[DATASET RECORDS]

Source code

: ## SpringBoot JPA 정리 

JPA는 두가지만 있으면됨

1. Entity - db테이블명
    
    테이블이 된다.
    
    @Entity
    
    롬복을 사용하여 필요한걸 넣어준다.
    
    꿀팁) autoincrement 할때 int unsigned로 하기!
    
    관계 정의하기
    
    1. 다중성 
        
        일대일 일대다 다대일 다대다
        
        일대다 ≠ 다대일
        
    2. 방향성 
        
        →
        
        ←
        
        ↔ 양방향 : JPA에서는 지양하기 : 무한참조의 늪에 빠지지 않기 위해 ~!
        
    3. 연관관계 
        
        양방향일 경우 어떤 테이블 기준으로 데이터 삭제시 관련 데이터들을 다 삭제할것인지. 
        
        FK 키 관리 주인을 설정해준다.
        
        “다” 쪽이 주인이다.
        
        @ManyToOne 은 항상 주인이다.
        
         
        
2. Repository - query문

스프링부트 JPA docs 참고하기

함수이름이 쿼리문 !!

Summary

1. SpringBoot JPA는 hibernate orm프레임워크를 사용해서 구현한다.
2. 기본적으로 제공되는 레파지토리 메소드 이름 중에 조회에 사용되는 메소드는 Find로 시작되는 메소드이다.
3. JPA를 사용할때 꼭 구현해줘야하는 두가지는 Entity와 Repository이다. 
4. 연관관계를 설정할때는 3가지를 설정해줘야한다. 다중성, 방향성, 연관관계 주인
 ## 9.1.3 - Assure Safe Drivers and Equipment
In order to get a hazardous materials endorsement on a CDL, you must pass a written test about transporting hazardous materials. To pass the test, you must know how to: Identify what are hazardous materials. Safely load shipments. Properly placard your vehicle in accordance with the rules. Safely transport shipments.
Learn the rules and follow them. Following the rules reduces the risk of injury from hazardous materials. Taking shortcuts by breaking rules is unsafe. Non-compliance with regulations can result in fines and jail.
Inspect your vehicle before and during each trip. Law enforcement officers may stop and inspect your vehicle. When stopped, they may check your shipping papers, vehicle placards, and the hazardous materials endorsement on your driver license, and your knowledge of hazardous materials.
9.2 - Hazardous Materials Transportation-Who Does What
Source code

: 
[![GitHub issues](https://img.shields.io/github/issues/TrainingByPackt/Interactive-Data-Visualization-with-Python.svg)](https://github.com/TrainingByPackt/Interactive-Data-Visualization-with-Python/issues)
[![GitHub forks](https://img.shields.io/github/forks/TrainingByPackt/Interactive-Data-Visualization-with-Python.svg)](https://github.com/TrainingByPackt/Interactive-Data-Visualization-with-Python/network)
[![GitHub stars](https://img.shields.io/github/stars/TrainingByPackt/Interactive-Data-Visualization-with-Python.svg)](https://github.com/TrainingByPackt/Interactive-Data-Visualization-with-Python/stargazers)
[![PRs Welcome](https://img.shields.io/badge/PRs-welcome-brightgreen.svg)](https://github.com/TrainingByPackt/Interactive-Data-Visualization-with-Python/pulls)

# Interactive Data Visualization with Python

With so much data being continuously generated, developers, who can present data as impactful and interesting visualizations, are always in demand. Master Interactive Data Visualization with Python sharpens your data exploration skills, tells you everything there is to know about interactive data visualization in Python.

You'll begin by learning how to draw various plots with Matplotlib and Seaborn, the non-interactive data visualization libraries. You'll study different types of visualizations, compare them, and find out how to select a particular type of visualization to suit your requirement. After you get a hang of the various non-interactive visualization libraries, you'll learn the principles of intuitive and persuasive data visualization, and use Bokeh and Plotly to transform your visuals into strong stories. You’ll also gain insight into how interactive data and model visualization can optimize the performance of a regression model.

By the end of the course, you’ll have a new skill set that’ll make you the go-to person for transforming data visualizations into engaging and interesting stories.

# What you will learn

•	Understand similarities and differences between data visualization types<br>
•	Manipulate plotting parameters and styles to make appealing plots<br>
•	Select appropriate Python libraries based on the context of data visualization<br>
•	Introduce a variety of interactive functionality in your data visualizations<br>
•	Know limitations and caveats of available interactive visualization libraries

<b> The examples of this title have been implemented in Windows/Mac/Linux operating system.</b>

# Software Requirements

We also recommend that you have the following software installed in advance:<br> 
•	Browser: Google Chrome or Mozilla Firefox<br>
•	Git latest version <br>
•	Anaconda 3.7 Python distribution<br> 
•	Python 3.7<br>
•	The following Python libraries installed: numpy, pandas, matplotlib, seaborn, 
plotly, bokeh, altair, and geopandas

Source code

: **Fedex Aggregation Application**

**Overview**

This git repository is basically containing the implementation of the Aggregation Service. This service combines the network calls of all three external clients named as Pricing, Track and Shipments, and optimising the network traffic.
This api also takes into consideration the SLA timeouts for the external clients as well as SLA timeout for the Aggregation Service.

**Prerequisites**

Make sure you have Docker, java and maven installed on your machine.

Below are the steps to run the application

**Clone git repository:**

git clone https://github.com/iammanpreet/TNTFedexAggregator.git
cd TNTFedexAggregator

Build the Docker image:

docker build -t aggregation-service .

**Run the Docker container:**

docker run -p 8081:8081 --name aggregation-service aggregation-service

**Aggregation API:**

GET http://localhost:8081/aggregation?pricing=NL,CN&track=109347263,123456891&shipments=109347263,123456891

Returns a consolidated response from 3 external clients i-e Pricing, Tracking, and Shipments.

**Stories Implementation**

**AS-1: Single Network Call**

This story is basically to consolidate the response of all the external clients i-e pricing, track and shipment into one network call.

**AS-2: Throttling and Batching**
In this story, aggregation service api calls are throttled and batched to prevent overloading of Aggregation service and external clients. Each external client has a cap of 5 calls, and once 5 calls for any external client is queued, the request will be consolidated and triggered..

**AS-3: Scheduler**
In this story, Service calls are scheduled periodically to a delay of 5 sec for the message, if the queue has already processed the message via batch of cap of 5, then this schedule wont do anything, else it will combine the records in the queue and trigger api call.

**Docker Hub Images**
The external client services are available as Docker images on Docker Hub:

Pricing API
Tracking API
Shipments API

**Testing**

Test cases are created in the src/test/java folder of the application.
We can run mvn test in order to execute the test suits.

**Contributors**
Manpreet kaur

[/DATASET RECORDS]

Each line holding the word "연관관계" must be pulled from the records.

## [ANSWER SPACE]
    3. 연관관계 
4. 연관관계를 설정할때는 3가지를 설정해줘야한다. 다중성, 방향성, 연관관계 주인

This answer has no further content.